Task goal -
Your job is to transcribe the material exactly. Keep every line.

────────────────

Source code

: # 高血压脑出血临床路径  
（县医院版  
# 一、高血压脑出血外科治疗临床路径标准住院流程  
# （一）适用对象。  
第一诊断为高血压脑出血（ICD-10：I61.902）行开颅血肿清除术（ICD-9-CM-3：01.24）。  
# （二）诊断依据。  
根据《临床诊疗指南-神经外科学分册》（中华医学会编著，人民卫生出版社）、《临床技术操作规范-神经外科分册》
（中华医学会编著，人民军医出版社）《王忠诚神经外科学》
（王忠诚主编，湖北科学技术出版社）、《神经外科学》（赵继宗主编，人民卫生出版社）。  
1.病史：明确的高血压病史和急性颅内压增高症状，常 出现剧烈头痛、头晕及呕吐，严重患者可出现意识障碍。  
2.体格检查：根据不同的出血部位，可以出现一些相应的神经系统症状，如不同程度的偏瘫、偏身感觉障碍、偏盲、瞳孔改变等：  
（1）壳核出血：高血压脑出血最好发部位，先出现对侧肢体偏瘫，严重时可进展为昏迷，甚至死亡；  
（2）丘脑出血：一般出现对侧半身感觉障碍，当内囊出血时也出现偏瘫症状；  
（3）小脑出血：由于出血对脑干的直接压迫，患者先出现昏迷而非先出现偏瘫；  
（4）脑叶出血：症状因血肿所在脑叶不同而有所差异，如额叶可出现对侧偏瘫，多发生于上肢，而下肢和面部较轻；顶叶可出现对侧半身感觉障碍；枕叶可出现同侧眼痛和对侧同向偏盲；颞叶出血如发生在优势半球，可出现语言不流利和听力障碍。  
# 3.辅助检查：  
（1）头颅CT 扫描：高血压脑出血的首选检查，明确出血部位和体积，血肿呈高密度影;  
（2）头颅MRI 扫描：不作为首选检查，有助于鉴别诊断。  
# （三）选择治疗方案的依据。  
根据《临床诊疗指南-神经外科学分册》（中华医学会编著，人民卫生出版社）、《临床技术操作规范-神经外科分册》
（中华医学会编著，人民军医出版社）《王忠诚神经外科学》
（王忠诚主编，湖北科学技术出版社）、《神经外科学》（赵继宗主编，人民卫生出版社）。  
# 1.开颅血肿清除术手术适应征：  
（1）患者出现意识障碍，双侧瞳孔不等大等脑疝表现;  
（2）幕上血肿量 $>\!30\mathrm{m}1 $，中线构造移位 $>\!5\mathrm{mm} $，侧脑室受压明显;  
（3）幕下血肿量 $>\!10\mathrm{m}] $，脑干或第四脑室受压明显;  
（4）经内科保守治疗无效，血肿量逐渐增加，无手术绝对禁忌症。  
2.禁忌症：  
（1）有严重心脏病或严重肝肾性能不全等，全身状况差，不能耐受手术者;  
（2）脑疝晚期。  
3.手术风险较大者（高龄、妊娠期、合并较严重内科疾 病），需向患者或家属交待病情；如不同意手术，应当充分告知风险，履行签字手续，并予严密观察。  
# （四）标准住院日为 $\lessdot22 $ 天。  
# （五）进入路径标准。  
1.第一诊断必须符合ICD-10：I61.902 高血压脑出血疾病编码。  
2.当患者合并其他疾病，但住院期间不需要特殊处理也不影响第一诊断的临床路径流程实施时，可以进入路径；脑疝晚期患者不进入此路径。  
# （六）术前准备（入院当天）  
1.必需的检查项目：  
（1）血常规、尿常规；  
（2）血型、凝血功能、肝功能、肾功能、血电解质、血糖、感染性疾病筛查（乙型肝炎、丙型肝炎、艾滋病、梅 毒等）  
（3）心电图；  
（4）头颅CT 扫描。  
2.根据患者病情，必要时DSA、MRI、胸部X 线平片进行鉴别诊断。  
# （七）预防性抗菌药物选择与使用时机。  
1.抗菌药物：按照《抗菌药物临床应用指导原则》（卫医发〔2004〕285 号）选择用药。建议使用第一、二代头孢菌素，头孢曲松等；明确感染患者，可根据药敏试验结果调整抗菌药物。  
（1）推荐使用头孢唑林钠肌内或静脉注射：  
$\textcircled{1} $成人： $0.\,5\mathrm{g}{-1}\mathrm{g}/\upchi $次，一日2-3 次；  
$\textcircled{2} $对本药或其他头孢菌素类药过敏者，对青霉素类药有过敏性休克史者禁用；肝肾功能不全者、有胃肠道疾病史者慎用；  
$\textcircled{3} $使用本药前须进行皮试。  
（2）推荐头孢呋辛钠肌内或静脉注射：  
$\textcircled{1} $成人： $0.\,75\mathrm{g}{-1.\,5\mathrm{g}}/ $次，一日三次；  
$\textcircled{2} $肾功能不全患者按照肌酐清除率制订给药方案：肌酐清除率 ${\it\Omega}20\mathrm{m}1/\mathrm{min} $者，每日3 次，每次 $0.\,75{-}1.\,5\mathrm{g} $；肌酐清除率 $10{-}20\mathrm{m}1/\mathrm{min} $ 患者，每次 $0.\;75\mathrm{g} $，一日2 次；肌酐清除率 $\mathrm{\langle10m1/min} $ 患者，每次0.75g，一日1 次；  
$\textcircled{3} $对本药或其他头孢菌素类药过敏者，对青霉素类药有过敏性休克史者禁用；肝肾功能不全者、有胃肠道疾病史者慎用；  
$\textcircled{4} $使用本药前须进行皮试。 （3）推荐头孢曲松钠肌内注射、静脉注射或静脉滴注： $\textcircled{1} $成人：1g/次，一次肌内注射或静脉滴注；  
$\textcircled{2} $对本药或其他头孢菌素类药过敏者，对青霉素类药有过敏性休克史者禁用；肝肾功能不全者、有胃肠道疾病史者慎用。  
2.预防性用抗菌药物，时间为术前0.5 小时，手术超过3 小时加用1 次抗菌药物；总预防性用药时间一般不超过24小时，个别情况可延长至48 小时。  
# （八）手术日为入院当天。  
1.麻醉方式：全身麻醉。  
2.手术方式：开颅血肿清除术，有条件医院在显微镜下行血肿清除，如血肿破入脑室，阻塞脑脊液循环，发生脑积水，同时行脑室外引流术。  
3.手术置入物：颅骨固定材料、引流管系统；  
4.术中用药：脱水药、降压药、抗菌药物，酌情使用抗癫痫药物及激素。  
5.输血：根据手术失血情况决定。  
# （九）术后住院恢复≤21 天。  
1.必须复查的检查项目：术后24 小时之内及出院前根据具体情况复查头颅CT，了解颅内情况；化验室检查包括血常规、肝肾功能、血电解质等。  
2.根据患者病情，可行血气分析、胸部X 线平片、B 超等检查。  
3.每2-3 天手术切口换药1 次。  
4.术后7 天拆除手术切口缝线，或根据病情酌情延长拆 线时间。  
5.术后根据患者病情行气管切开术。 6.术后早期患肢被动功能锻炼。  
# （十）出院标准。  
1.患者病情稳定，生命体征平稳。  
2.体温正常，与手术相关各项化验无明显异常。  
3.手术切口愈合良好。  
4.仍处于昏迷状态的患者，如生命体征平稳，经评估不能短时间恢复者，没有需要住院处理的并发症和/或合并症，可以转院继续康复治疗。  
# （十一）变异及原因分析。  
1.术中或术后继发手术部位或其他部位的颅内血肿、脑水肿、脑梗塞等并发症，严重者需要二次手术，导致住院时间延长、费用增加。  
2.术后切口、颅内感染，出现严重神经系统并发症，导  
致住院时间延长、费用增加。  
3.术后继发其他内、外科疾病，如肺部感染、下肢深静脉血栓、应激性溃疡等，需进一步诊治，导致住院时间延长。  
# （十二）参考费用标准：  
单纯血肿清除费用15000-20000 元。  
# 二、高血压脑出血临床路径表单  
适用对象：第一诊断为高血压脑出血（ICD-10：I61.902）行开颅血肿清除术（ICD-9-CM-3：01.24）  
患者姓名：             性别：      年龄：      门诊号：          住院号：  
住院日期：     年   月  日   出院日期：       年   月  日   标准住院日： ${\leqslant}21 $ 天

────────────────

Answer space -
Source code

: # 高血压脑出血临床路径  
（县医院版  
# 一、高血压脑出血外科治疗临床路径标准住院流程  
# （一）适用对象。  
第一诊断为高血压脑出血（ICD-10：I61.902）行开颅血肿清除术（ICD-9-CM-3：01.24）。  
# （二）诊断依据。  
根据《临床诊疗指南-神经外科学分册》（中华医学会编著，人民卫生出版社）、《临床技术操作规范-神经外科分册》
（中华医学会编著，人民军医出版社）《王忠诚神经外科学》
（王忠诚主编，湖北科学技术出版社）、《神经外科学》（赵继宗主编，人民卫生出版社）。  
1.病史：明确的高血压病史和急性颅内压增高症状，常 出现剧烈头痛、头晕及呕吐，严重患者可出现意识障碍。  
2.体格检查：根据不同的出血部位，可以出现一些相应的神经系统症状，如不同程度的偏瘫、偏身感觉障碍、偏盲、瞳孔改变等：  
（1）壳核出血：高血压脑出血最好发部位，先出现对侧肢体偏瘫，严重时可进展为昏迷，甚至死亡；  
（2）丘脑出血：一般出现对侧半身感觉障碍，当内囊出血时也出现偏瘫症状；  
（3）小脑出血：由于出血对脑干的直接压迫，患者先出现昏迷而非先出现偏瘫；  
（4）脑叶出血：症状因血肿所在脑叶不同而有所差异，如额叶可出现对侧偏瘫，多发生于上肢，而下肢和面部较轻；顶叶可出现对侧半身感觉障碍；枕叶可出现同侧眼痛和对侧同向偏盲；颞叶出血如发生在优势半球，可出现语言不流利和听力障碍。  
# 3.辅助检查：  
（1）头颅CT 扫描：高血压脑出血的首选检查，明确出血部位和体积，血肿呈高密度影;  
（2）头颅MRI 扫描：不作为首选检查，有助于鉴别诊断。  
# （三）选择治疗方案的依据。  
根据《临床诊疗指南-神经外科学分册》（中华医学会编著，人民卫生出版社）、《临床技术操作规范-神经外科分册》
（中华医学会编著，人民军医出版社）《王忠诚神经外科学》
（王忠诚主编，湖北科学技术出版社）、《神经外科学》（赵继宗主编，人民卫生出版社）。  
# 1.开颅血肿清除术手术适应征：  
（1）患者出现意识障碍，双侧瞳孔不等大等脑疝表现;  
（2）幕上血肿量 $>\!30\mathrm{m}1 $，中线构造移位 $>\!5\mathrm{mm} $，侧脑室受压明显;  
（3）幕下血肿量 $>\!10\mathrm{m}] $，脑干或第四脑室受压明显;  
（4）经内科保守治疗无效，血肿量逐渐增加，无手术绝对禁忌症。  
2.禁忌症：  
（1）有严重心脏病或严重肝肾性能不全等，全身状况差，不能耐受手术者;  
（2）脑疝晚期。  
3.手术风险较大者（高龄、妊娠期、合并较严重内科疾 病），需向患者或家属交待病情；如不同意手术，应当充分告知风险，履行签字手续，并予严密观察。  
# （四）标准住院日为 $\lessdot22 $ 天。  
# （五）进入路径标准。  
1.第一诊断必须符合ICD-10：I61.902 高血压脑出血疾病编码。  
2.当患者合并其他疾病，但住院期间不需要特殊处理也不影响第一诊断的临床路径流程实施时，可以进入路径；脑疝晚期患者不进入此路径。  
# （六）术前准备（入院当天）  
1.必需的检查项目：  
（1）血常规、尿常规；  
（2）血型、凝血功能、肝功能、肾功能、血电解质、血糖、感染性疾病筛查（乙型肝炎、丙型肝炎、艾滋病、梅 毒等）  
（3）心电图；  
（4）头颅CT 扫描。  
2.根据患者病情，必要时DSA、MRI、胸部X 线平片进行鉴别诊断。  
# （七）预防性抗菌药物选择与使用时机。  
1.抗菌药物：按照《抗菌药物临床应用指导原则》（卫医发〔2004〕285 号）选择用药。建议使用第一、二代头孢菌素，头孢曲松等；明确感染患者，可根据药敏试验结果调整抗菌药物。  
（1）推荐使用头孢唑林钠肌内或静脉注射：  
$\textcircled{1} $成人： $0.\,5\mathrm{g}{-1}\mathrm{g}/\upchi $次，一日2-3 次；  
$\textcircled{2} $对本药或其他头孢菌素类药过敏者，对青霉素类药有过敏性休克史者禁用；肝肾功能不全者、有胃肠道疾病史者慎用；  
$\textcircled{3} $使用本药前须进行皮试。  
（2）推荐头孢呋辛钠肌内或静脉注射：  
$\textcircled{1} $成人： $0.\,75\mathrm{g}{-1.\,5\mathrm{g}}/ $次，一日三次；  
$\textcircled{2} $肾功能不全患者按照肌酐清除率制订给药方案：肌酐清除率 ${\it\Omega}20\mathrm{m}1/\mathrm{min} $者，每日3 次，每次 $0.\,75{-}1.\,5\mathrm{g} $；肌酐清除率 $10{-}20\mathrm{m}1/\mathrm{min} $ 患者，每次 $0.\;75\mathrm{g} $，一日2 次；肌酐清除率 $\mathrm{\langle10m1/min} $ 患者，每次0.75g，一日1 次；  
$\textcircled{3} $对本药或其他头孢菌素类药过敏者，对青霉素类药有过敏性休克史者禁用；肝肾功能不全者、有胃肠道疾病史者慎用；  
$\textcircled{4} $使用本药前须进行皮试。 （3）推荐头孢曲松钠肌内注射、静脉注射或静脉滴注： $\textcircled{1} $成人：1g/次，一次肌内注射或静脉滴注；  
$\textcircled{2} $对本药或其他头孢菌素类药过敏者，对青霉素类药有过敏性休克史者禁用；肝肾功能不全者、有胃肠道疾病史者慎用。  
2.预防性用抗菌药物，时间为术前0.5 小时，手术超过3 小时加用1 次抗菌药物；总预防性用药时间一般不超过24小时，个别情况可延长至48 小时。  
# （八）手术日为入院当天。  
1.麻醉方式：全身麻醉。  
2.手术方式：开颅血肿清除术，有条件医院在显微镜下行血肿清除，如血肿破入脑室，阻塞脑脊液循环，发生脑积水，同时行脑室外引流术。  
3.手术置入物：颅骨固定材料、引流管系统；  
4.术中用药：脱水药、降压药、抗菌药物，酌情使用抗癫痫药物及激素。  
5.输血：根据手术失血情况决定。  
# （九）术后住院恢复≤21 天。  
1.必须复查的检查项目：术后24 小时之内及出院前根据具体情况复查头颅CT，了解颅内情况；化验室检查包括血常规、肝肾功能、血电解质等。  
2.根据患者病情，可行血气分析、胸部X 线平片、B 超等检查。  
3.每2-3 天手术切口换药1 次。  
4.术后7 天拆除手术切口缝线，或根据病情酌情延长拆 线时间。  
5.术后根据患者病情行气管切开术。 6.术后早期患肢被动功能锻炼。  
# （十）出院标准。  
1.患者病情稳定，生命体征平稳。  
2.体温正常，与手术相关各项化验无明显异常。  
3.手术切口愈合良好。  
4.仍处于昏迷状态的患者，如生命体征平稳，经评估不能短时间恢复者，没有需要住院处理的并发症和/或合并症，可以转院继续康复治疗。  
# （十一）变异及原因分析。  
1.术中或术后继发手术部位或其他部位的颅内血肿、脑水肿、脑梗塞等并发症，严重者需要二次手术，导致住院时间延长、费用增加。  
2.术后切口、颅内感染，出现严重神经系统并发症，导  
致住院时间延长、费用增加。  
3.术后继发其他内、外科疾病，如肺部感染、下肢深静脉血栓、应激性溃疡等，需进一步诊治，导致住院时间延长。  
# （十二）参考费用标准：  
单纯血肿清除费用15000-20000 元。  
# 二、高血压脑出血临床路径表单  
适用对象：第一诊断为高血压脑出血（ICD-10：I61.902）行开颅血肿清除术（ICD-9-CM-3：01.24）  
患者姓名：             性别：      年龄：      门诊号：          住院号：  
住院日期：     年   月  日   出院日期：       年   月  日   标准住院日： ${\leqslant}21 $ 天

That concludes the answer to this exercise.